While steel prices in Qatar remain relatively stable, weak Gulf Cooperation Council demand, especially in Saudi Arabia, is likely to pressure Qatar Steel’s sales prices, according to EFG Hermes. This is because around 50% of the steelmaker’s sales are in the GCC.

Lower steel prices contributed to a -16% on-year decline in Qatar Steel parent Industries Qatar (IQ)’s nine-month-through-September consolidated revenue to $933.8 million (see Kallanish 25 October). Prices were down as a result of weaker Middle Eastern steel demand caused by reduced capital expenditure, as well as the availability of low-priced steel from China and Turkey.

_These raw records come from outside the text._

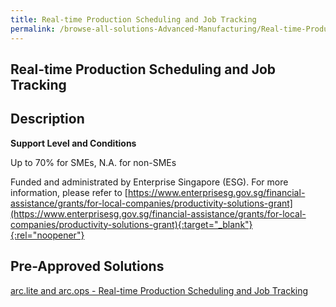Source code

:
 ```yaml
---
title: Real-time Production Scheduling and Job Tracking
permalink: /browse-all-solutions-Advanced-Manufacturing/Real-time-Production-Scheduling-and-Job-Tracking
---
```


## Real-time Production Scheduling and Job Tracking
## Description

**Support Level and Conditions**

Up to 70% for SMEs, N.A. for non-SMEs

Funded and administrated by Enterprise Singapore (ESG). For more information, please refer to
[https://www.enterprisesg.gov.sg/financial-assistance/grants/for-local-companies/productivity-solutions-grant](https://www.enterprisesg.gov.sg/financial-assistance/grants/for-local-companies/productivity-solutions-grant){:target="_blank"}{:rel="noopener"}

## Pre-Approved Solutions

<a href='/productivity-solutions-grant/solutionrepo/solution1894' target='_blank'>arc.lite and arc.ops - Real-time Production Scheduling and Job Tracking</a><br>

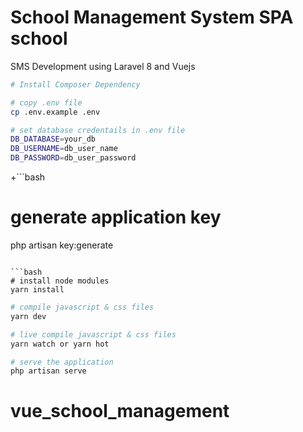 # School Management System SPA school
SMS Development using Laravel 8 and Vuejs

```bash
# Install Composer Dependency
```

```bash
# copy .env file
cp .env.example .env
```

```bash
# set database credentails in .env file
DB_DATABASE=your_db
DB_USERNAME=db_user_name
DB_PASSWORD=db_user_password
```
+```bash
# generate application key
php artisan key:generate
```

```bash
# install node modules
yarn install
```

```bash
# compile javascript & css files
yarn dev
```

```bash
# live compile javascript & css files
yarn watch or yarn hot
```

```bash
# serve the application
php artisan serve
```

# vue_school_management
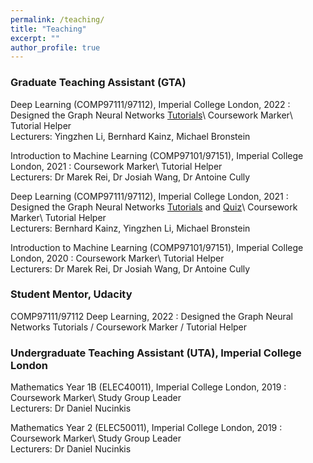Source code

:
 ```yaml
---
permalink: /teaching/
title: "Teaching"
excerpt: ""
author_profile: true
---
```


### Graduate Teaching Assistant (GTA)

Deep Learning (COMP97111/97112), Imperial College London, 2022 
:   Designed the Graph Neural Networks [Tutorials](https://www.doc.ic.ac.uk/~bkainz/teaching/DL/T09_GCNs.pdf)\ 
Coursework Marker\ 
Tutorial Helper\
Lecturers: Yingzhen Li, Bernhard Kainz, Michael Bronstein

Introduction to Machine Learning (COMP97101/97151), Imperial College London, 2021 
:   Coursework Marker\ 
Tutorial Helper\
Lecturers: Dr Marek Rei, Dr Josiah Wang, Dr Antoine Cully 

Deep Learning (COMP97111/97112), Imperial College London, 2021 
:   Designed the Graph Neural Networks [Tutorials](https://www.doc.ic.ac.uk/~bkainz/teaching/DL/T09_GCNs.pdf) and [Quiz](https://quizizz.com/admin/quiz/6033e5f2636d8c001b08eb6a/deep-learning-gnns)\ 
Coursework Marker\ 
Tutorial Helper\
Lecturers: Bernhard Kainz, Yingzhen Li, Michael Bronstein 

Introduction to Machine Learning (COMP97101/97151), Imperial College London, 2020
:   Coursework Marker\ 
Tutorial Helper\
Lecturers: Dr Marek Rei, Dr Josiah Wang, Dr Antoine Cully 

### Student Mentor, Udacity

COMP97111/97112 Deep Learning, 2022 
:   Designed the Graph Neural Networks Tutorials / Coursework Marker / Tutorial Helper

### Undergraduate Teaching Assistant (UTA), Imperial College London

Mathematics Year 1B (ELEC40011), Imperial College London, 2019
:   Coursework Marker\ 
Study Group Leader\
Lecturers: Dr Daniel Nucinkis 

Mathematics Year 2 (ELEC50011), Imperial College London, 2019
:   Coursework Marker\ 
Study Group Leader\
Lecturers: Dr Daniel Nucinkis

IQ’s net income in the third quarter fell -46% on-year, 16% below EFG Hermes’ forecast. Lower steel revenues were a major factor in the worse-than-expected performance. “The weak set of results reinforces our view that 2Q16 numbers were not sustainable and that IQ’s performance is likely to remain challenging in the medium term in light of the weak commodity price environment,” the investment bank says.

In the steel segment, revenue fell -22% on-quarter in Q3, “…likely on the back of lower volumes as prices only saw a marginal pullback q-o-q,” EFG Hermes says. Margins also contracted to 32% from 36.7% in Q2, likely on higher costs, but were better than the bank’s 29.5% expectation.

Qatar Steel has a rebar design capacity of 1.4 million tonnes/year, although annual production exceeds this. It also possesses a Dubai-based re-roller operation with 300,000 t/y rebar and 240,000 t/y wire rod capacities.